THE DATA:
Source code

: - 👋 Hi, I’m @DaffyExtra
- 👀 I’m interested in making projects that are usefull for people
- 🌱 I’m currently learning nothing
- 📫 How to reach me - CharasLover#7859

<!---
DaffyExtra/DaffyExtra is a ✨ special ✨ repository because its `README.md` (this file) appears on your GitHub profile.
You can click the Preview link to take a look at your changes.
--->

WORK TO BE COMPLETED: The lines from the one containing "- 👀 I’m interested" through the final line of the entries above are to be printed exactly, with nothing added.

RESPONSE BELOW:
- 👀 I’m interested in making projects that are usefull for people
- 🌱 I’m currently learning nothing
- 📫 How to reach me - CharasLover#7859

<!---
DaffyExtra/DaffyExtra is a ✨ special ✨ repository because its `README.md` (this file) appears on your GitHub profile.
You can click the Preview link to take a look at your changes.
--->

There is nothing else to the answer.